GEPA Achieves Up to 35x Greater Efficiency in LLM Prompt Optimization

A new prompt optimizer named GEPA (Genetic-Pareto) has emerged, demonstrating significant advancements in the efficiency and performance of Large Language Models (LLMs). Announced by Shangyin Tan on social media, the development highlights the "great work" of Lakshya A Agrawal and their team, emphasizing GEPA's ability to learn from its environment and feedback. This innovative method promises to redefine how LLM prompts are optimized.

GEPA distinguishes itself by leveraging natural language reflection as a primary learning medium, a departure from traditional reinforcement learning (RL) methods that rely on sparse, scalar rewards. Instead, GEPA analyzes system-level trajectories, including reasoning steps and tool usage, to diagnose issues and refine prompts through natural language feedback. This reflective approach allows the system to understand why a prompt succeeded or failed and encode that insight into improvements.

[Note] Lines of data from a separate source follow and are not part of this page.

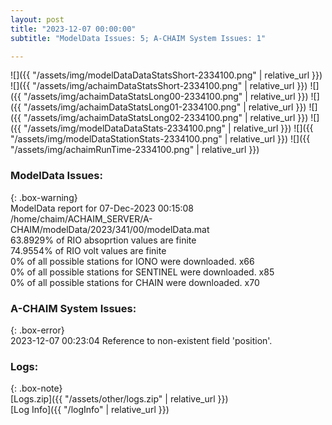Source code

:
 ```yaml
---
layout: post
title: "2023-12-07 00:00:00"
subtitle: "ModelData Issues: 5; A-CHAIM System Issues: 1"

---
```


![]({{ "/assets/img/modelDataDataStatsShort-2334100.png" | relative_url }})
![]({{ "/assets/img/achaimDataStatsShort-2334100.png" | relative_url }})
![]({{ "/assets/img/achaimDataStatsLong00-2334100.png" | relative_url }})
![]({{ "/assets/img/achaimDataStatsLong01-2334100.png" | relative_url }})
![]({{ "/assets/img/achaimDataStatsLong02-2334100.png" | relative_url }})
![]({{ "/assets/img/modelDataDataStats-2334100.png" | relative_url }})
![]({{ "/assets/img/modelDataStationStats-2334100.png" | relative_url }})
![]({{ "/assets/img/achaimRunTime-2334100.png" | relative_url }})


### ModelData Issues:  
  
{: .box-warning}  
 ModelData report for 07-Dec-2023 00:15:08   
 /home/chaim/ACHAIM_SERVER/A-CHAIM/modelData/2023/341/00/modelData.mat   
 63.8929% of RIO absoprtion values are finite   
 74.9554% of RIO volt values are finite   
 0% of all possible stations for IONO were downloaded. x66   
 0% of all possible stations for SENTINEL were downloaded. x85   
 0% of all possible stations for CHAIN were downloaded. x70   
  
### A-CHAIM System Issues:  
  
{: .box-error}  
2023-12-07 00:23:04 Reference to non-existent field 'position'.  

### Logs:  
  
{: .box-note}  
[Logs.zip]({{ "/assets/other/logs.zip" | relative_url }})  
[Log Info]({{ "/logInfo" | relative_url }})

The performance of GEPA is notably superior to existing optimization techniques. Across four different tasks, GEPA outperformed Group Relative Policy Optimization (GRPO) by an average of 10% and up to 20%, while requiring up to 35 times fewer rollouts. Furthermore, the new optimizer also surpassed MIPROv2, a leading prompt optimizer, by over 10% across two LLMs, showcasing its robust capabilities in enhancing LLM outputs.

Developed by a collaborative team of researchers from UC Berkeley, Stanford, and Databricks, GEPA's introduction marks a significant step in the field of artificial intelligence. Its ability to achieve substantial performance gains with considerably fewer computational resources suggests a more efficient and scalable future for LLM development and application. The method also shows promising results as an inference-time search strategy for code optimization.